* **Problem to work on**: The line containing "- **Terrain**: that" marks the end: copy exactly every line from the start of the records below up to and including it, leaving out pictures.

Segment Start: Records for this exercise

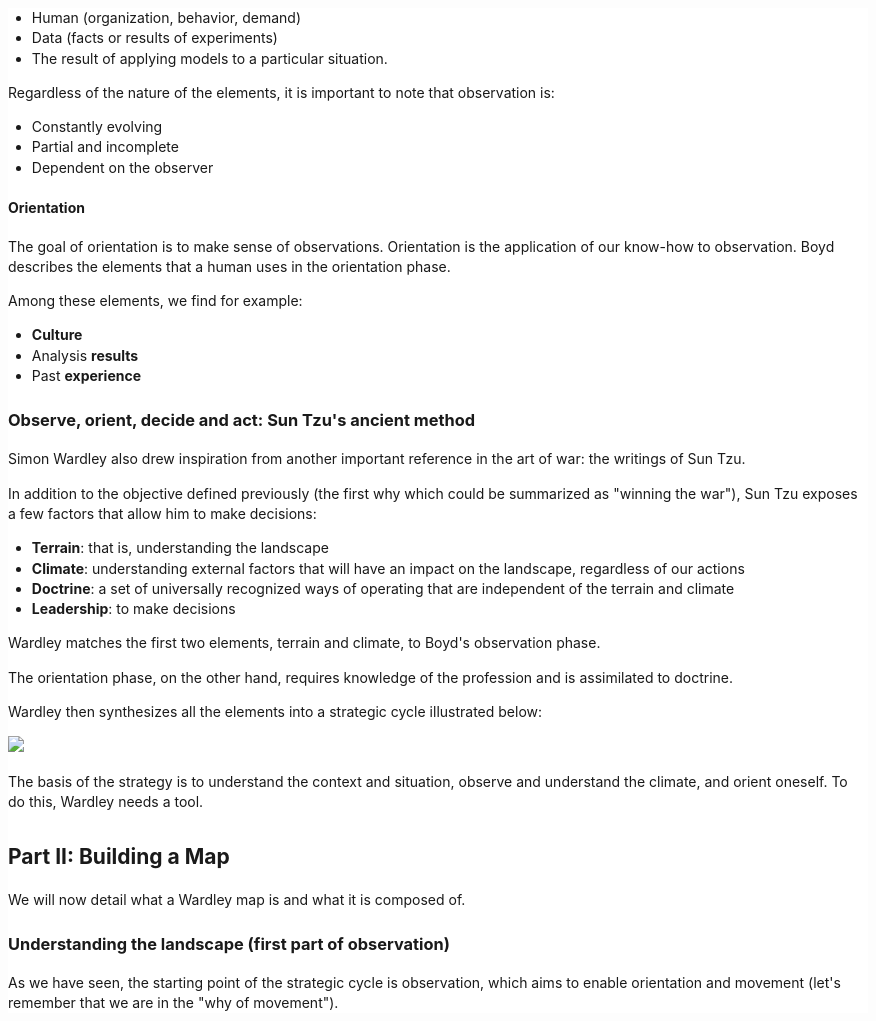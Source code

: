 - Human (organization, behavior, demand)
- Data (facts or results of experiments)
- The result of applying models to a particular situation.

Regardless of the nature of the elements, it is important to note that observation is:

- Constantly evolving
- Partial and incomplete
- Dependent on the observer

#### Orientation
The goal of orientation is to make sense of observations. Orientation is the application of our know-how to observation. Boyd describes the elements that a human uses in the orientation phase.

Among these elements, we find for example:

- **Culture**
- Analysis **results**
- Past **experience**

### Observe, orient, decide and act: Sun Tzu's ancient method

Simon Wardley also drew inspiration from another important reference in the art of war: the writings of Sun Tzu.

In addition to the objective defined previously (the first why which could be summarized as "winning the war"), Sun Tzu exposes a few factors that allow him to make decisions:

- **Terrain**: that is, understanding the landscape
- **Climate**: understanding external factors that will have an impact on the landscape, regardless of our actions
- **Doctrine**: a set of universally recognized ways of operating that are independent of the terrain and climate
- **Leadership**: to make decisions

Wardley matches the first two elements, terrain and climate, to Boyd's observation phase.

The orientation phase, on the other hand, requires knowledge of the profession and is assimilated to doctrine.

Wardley then synthesizes all the elements into a strategic cycle illustrated below:

![](https://blog.octo.com/wp-content/uploads/2022/11/image6-2-edited.png)

The basis of the strategy is to understand the context and situation, observe and understand the climate, and orient oneself. To do this, Wardley needs a tool.

## Part II: Building a Map
We will now detail what a Wardley map is and what it is composed of.

### Understanding the landscape (first part of observation)

As we have seen, the starting point of the strategic cycle is observation, which aims to enable orientation and movement (let's remember that we are in the "why of movement").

Segment End: Records for this exercise

* **Answer to the problem**:
Source code

: - Human (organization, behavior, demand)
- Data (facts or results of experiments)
- The result of applying models to a particular situation.

Regardless of the nature of the elements, it is important to note that observation is:

- Constantly evolving
- Partial and incomplete
- Dependent on the observer

#### Orientation
The goal of orientation is to make sense of observations. Orientation is the application of our know-how to observation. Boyd describes the elements that a human uses in the orientation phase.

Among these elements, we find for example:

- **Culture**
- Analysis **results**
- Past **experience**

### Observe, orient, decide and act: Sun Tzu's ancient method

Simon Wardley also drew inspiration from another important reference in the art of war: the writings of Sun Tzu.

In addition to the objective defined previously (the first why which could be summarized as "winning the war"), Sun Tzu exposes a few factors that allow him to make decisions:

- **Terrain**: that is, understanding the landscape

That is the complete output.